Two calls for the reform of higher education have come from the reported comments of two vice-chancellors who are sympathetic to lifelong learning.
First up is Christine King, stressing the importance of part-time learning and decrying its marginalisation. I would have fully agreed if she hadn't relied on some depressing tropes to justify her position. The guff on the knowledge economy, portfolio working, and the link to economic prosperity doesn't stand up to empirical examination. And the picture of "a generation of young and mature students who work in cyberspace" is a fiction that diverts us away from the real purpose of part-time learning, equity.
The people who become part-time students are not insomniac, workaholic geeks who seeks 24 hour library access and extended teaching times. Instead, they are low paid workers, people who have missed out, people on benefits, people with families who cannot afford to stop working to study or run up the associated debts, people improving themselves, in short, people who want something better from life. And all they want is a university that welcomes them.

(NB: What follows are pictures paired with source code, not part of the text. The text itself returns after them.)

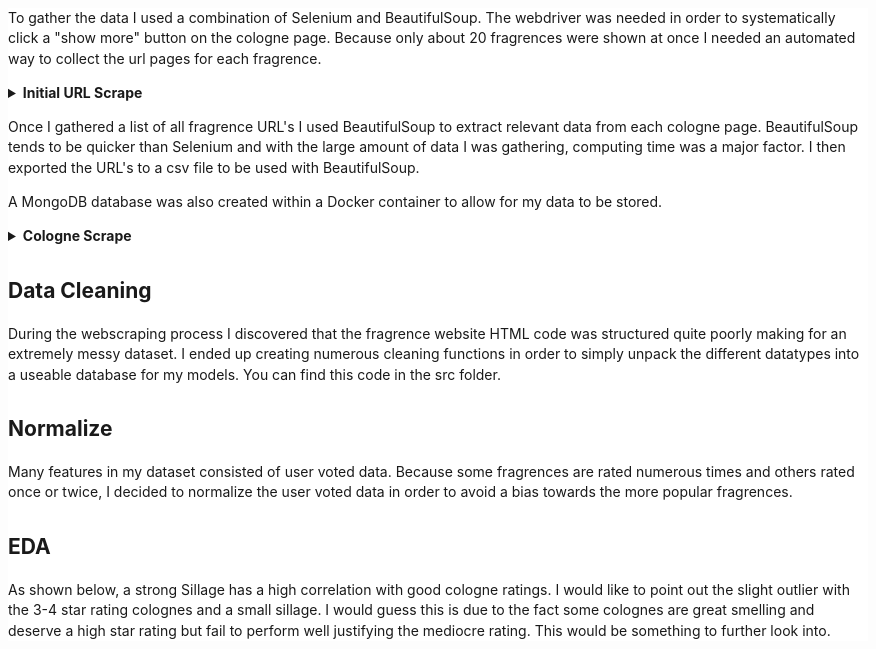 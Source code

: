 To gather the data I used a combination of Selenium and BeautifulSoup. The webdriver was needed in order to systematically click a "show more" button on the cologne page. Because only about 20 fragrences were shown at once I needed an automated way to collect the url pages for each fragrence. 

<details><summary>
    <b> Initial URL Scrape </b>  
  </summary></details>

Once I gathered a list of all fragrence URL's I used BeautifulSoup to extract relevant data from each cologne page. BeautifulSoup tends to be quicker than Selenium and with the large amount of data I was gathering, computing time was a major factor. I then exported the URL's to a csv file to be used with BeautifulSoup.

A MongoDB database was also created within a Docker container to allow for my data to be stored. 

<details><summary>
    <b> Cologne Scrape </b>  
  </summary></details>


## Data Cleaning

During the webscraping process I discovered that the fragrence website HTML code was structured quite poorly making for an extremely messy dataset. I ended up creating numerous cleaning functions in order to simply unpack the different datatypes into a useable database for my models. You can find this code in the src folder. 

## Normalize

Many features in my dataset consisted of user voted data. Because some fragrences are rated numerous times and others rated once or twice, I decided to normalize the user voted data in order to avoid a bias towards the more popular fragrences. 

## EDA

As shown below, a strong Sillage has a high correlation with good cologne ratings. I would like to point out the slight outlier with the 3-4 star rating colognes and a small sillage. I would guess this is due to the fact some colognes are great smelling and deserve a high star rating but fail to perform well justifying the mediocre rating. This would be something to further look into.
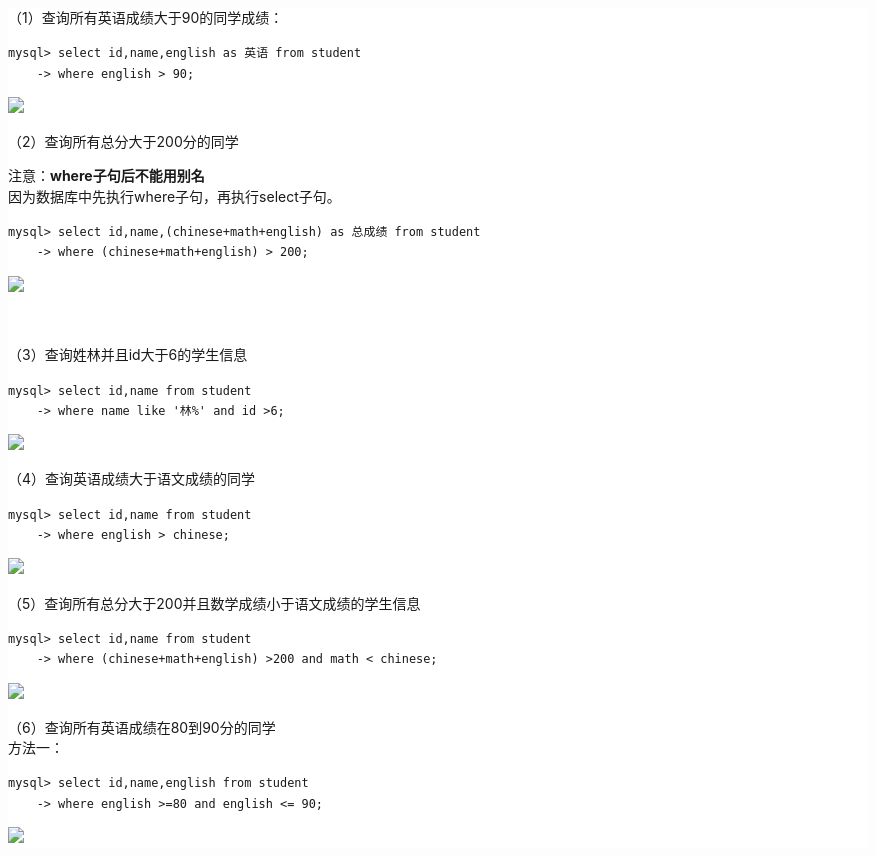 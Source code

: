 （1）查询所有英语成绩大于90的同学成绩： 

```
mysql> select id,name,english as 英语 from student
    -> where english > 90;
```

![](http://image.ownit.top/csdn/20190416221041984.png)

（2）查询所有总分大于200分的同学 

注意：**where子句后不能用别名**   
因为数据库中先执行where子句，再执行select子句。 

```
mysql> select id,name,(chinese+math+english) as 总成绩 from student
    -> where (chinese+math+english) > 200;
```

![](http://image.ownit.top/csdn/20190416231905681.png)

 

（3）查询姓林并且id大于6的学生信息 

```
mysql> select id,name from student
    -> where name like '林%' and id >6;
```

![](http://image.ownit.top/csdn/20190416232118591.png)

（4）查询英语成绩大于语文成绩的同学 

```
mysql> select id,name from student
    -> where english > chinese;
```

![](http://image.ownit.top/csdn/20190416232251100.png)

（5）查询所有总分大于200并且数学成绩小于语文成绩的学生信息 

```
mysql> select id,name from student
    -> where (chinese+math+english) >200 and math < chinese;
```

![](http://image.ownit.top/csdn/20190416232442576.png)

（6）查询所有英语成绩在80到90分的同学   
方法一： 

```
mysql> select id,name,english from student
    -> where english >=80 and english <= 90;
```

![](http://image.ownit.top/csdn/20190416232722872.png)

And so it was good to turn to Peter Scott attacking "Managerialist bullshit", "false market rhetoric" and "low-level government tinkering", whilst arguing for a renewed social democratic commitment to higher education to be resuced from the ashes of the financial crisis. In fact, put the two together and you have a pretty good argument for a University system that is worthy of the hopes and dreams of the people who pay for it. Though for those of us who work in lifelong learning, it seems ever more remote.